[Saved entries]
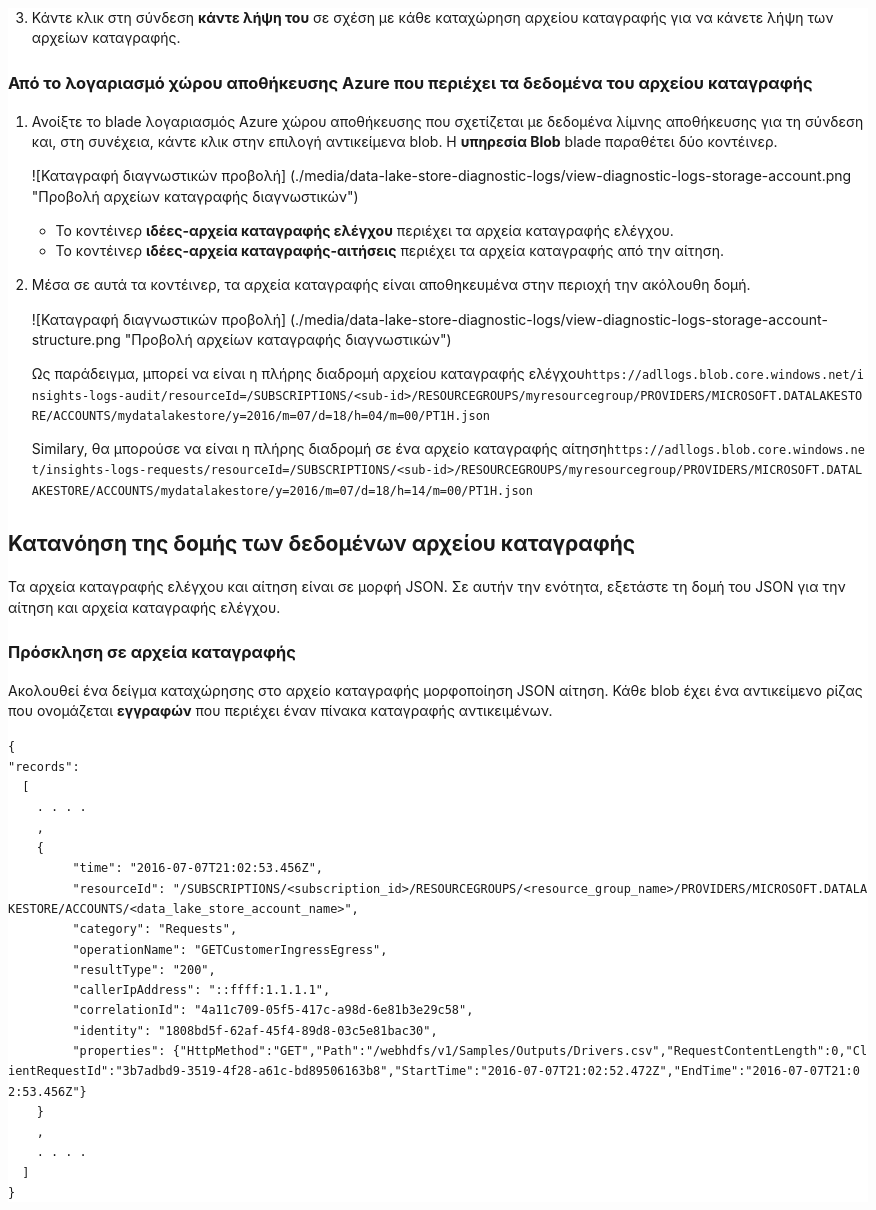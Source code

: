 3. Κάντε κλικ στη σύνδεση **κάντε λήψη του** σε σχέση με κάθε καταχώρηση αρχείου καταγραφής για να κάνετε λήψη των αρχείων καταγραφής.

### <a name="from-the-azure-storage-account-that-contains-log-data"></a>Από το λογαριασμό χώρου αποθήκευσης Azure που περιέχει τα δεδομένα του αρχείου καταγραφής

1. Ανοίξτε το blade λογαριασμός Azure χώρου αποθήκευσης που σχετίζεται με δεδομένα λίμνης αποθήκευσης για τη σύνδεση και, στη συνέχεια, κάντε κλικ στην επιλογή αντικείμενα blob. Η **υπηρεσία Blob** blade παραθέτει δύο κοντέινερ.

    ![Καταγραφή διαγνωστικών προβολή] (./media/data-lake-store-diagnostic-logs/view-diagnostic-logs-storage-account.png "Προβολή αρχείων καταγραφής διαγνωστικών")

    * Το κοντέινερ **ιδέες-αρχεία καταγραφής ελέγχου** περιέχει τα αρχεία καταγραφής ελέγχου.
    * Το κοντέινερ **ιδέες-αρχεία καταγραφής-αιτήσεις** περιέχει τα αρχεία καταγραφής από την αίτηση.

2. Μέσα σε αυτά τα κοντέινερ, τα αρχεία καταγραφής είναι αποθηκευμένα στην περιοχή την ακόλουθη δομή.

    ![Καταγραφή διαγνωστικών προβολή] (./media/data-lake-store-diagnostic-logs/view-diagnostic-logs-storage-account-structure.png "Προβολή αρχείων καταγραφής διαγνωστικών")

    Ως παράδειγμα, μπορεί να είναι η πλήρης διαδρομή αρχείου καταγραφής ελέγχου`https://adllogs.blob.core.windows.net/insights-logs-audit/resourceId=/SUBSCRIPTIONS/<sub-id>/RESOURCEGROUPS/myresourcegroup/PROVIDERS/MICROSOFT.DATALAKESTORE/ACCOUNTS/mydatalakestore/y=2016/m=07/d=18/h=04/m=00/PT1H.json`

    Similary, θα μπορούσε να είναι η πλήρης διαδρομή σε ένα αρχείο καταγραφής αίτηση`https://adllogs.blob.core.windows.net/insights-logs-requests/resourceId=/SUBSCRIPTIONS/<sub-id>/RESOURCEGROUPS/myresourcegroup/PROVIDERS/MICROSOFT.DATALAKESTORE/ACCOUNTS/mydatalakestore/y=2016/m=07/d=18/h=14/m=00/PT1H.json`

## <a name="understand-the-structure-of-the-log-data"></a>Κατανόηση της δομής των δεδομένων αρχείου καταγραφής

Τα αρχεία καταγραφής ελέγχου και αίτηση είναι σε μορφή JSON. Σε αυτήν την ενότητα, εξετάστε τη δομή του JSON για την αίτηση και αρχεία καταγραφής ελέγχου.

### <a name="request-logs"></a>Πρόσκληση σε αρχεία καταγραφής

Ακολουθεί ένα δείγμα καταχώρησης στο αρχείο καταγραφής μορφοποίηση JSON αίτηση. Κάθε blob έχει ένα αντικείμενο ρίζας που ονομάζεται **εγγραφών** που περιέχει έναν πίνακα καταγραφής αντικειμένων.

    {
    "records": 
      [     
        . . . .
        ,
        {
             "time": "2016-07-07T21:02:53.456Z",
             "resourceId": "/SUBSCRIPTIONS/<subscription_id>/RESOURCEGROUPS/<resource_group_name>/PROVIDERS/MICROSOFT.DATALAKESTORE/ACCOUNTS/<data_lake_store_account_name>",
             "category": "Requests",
             "operationName": "GETCustomerIngressEgress",
             "resultType": "200",
             "callerIpAddress": "::ffff:1.1.1.1",
             "correlationId": "4a11c709-05f5-417c-a98d-6e81b3e29c58",
             "identity": "1808bd5f-62af-45f4-89d8-03c5e81bac30",
             "properties": {"HttpMethod":"GET","Path":"/webhdfs/v1/Samples/Outputs/Drivers.csv","RequestContentLength":0,"ClientRequestId":"3b7adbd9-3519-4f28-a61c-bd89506163b8","StartTime":"2016-07-07T21:02:52.472Z","EndTime":"2016-07-07T21:02:53.456Z"}
        }
        ,
        . . . .
      ]
    }
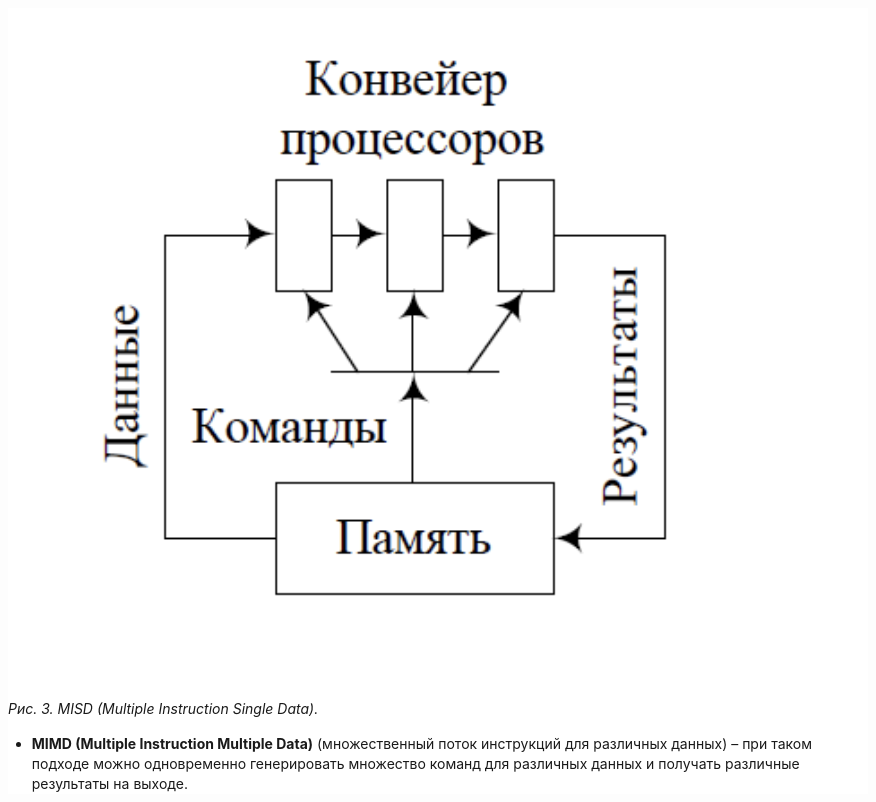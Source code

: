 ![](Pic/lec-23-MISD.png)

*Рис. 3. MISD (Multiple Instruction Single Data).*
</div>

- **MIMD (Multiple Instruction Multiple Data)** (множественный поток инструкций для различных данных) – при таком подходе можно одновременно генерировать множество команд для различных данных и получать различные результаты на выходе.

<div align="center">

### TASK REQUIREMENTS
Filter the entries above down to the lines that contain the word "αρχεία".

### PROBLEM SOLUTION
    * Το κοντέινερ **ιδέες-αρχεία καταγραφής ελέγχου** περιέχει τα αρχεία καταγραφής ελέγχου.
    * Το κοντέινερ **ιδέες-αρχεία καταγραφής-αιτήσεις** περιέχει τα αρχεία καταγραφής από την αίτηση.
2. Μέσα σε αυτά τα κοντέινερ, τα αρχεία καταγραφής είναι αποθηκευμένα στην περιοχή την ακόλουθη δομή.
Τα αρχεία καταγραφής ελέγχου και αίτηση είναι σε μορφή JSON. Σε αυτήν την ενότητα, εξετάστε τη δομή του JSON για την αίτηση και αρχεία καταγραφής ελέγχου.
### <a name="request-logs"></a>Πρόσκληση σε αρχεία καταγραφής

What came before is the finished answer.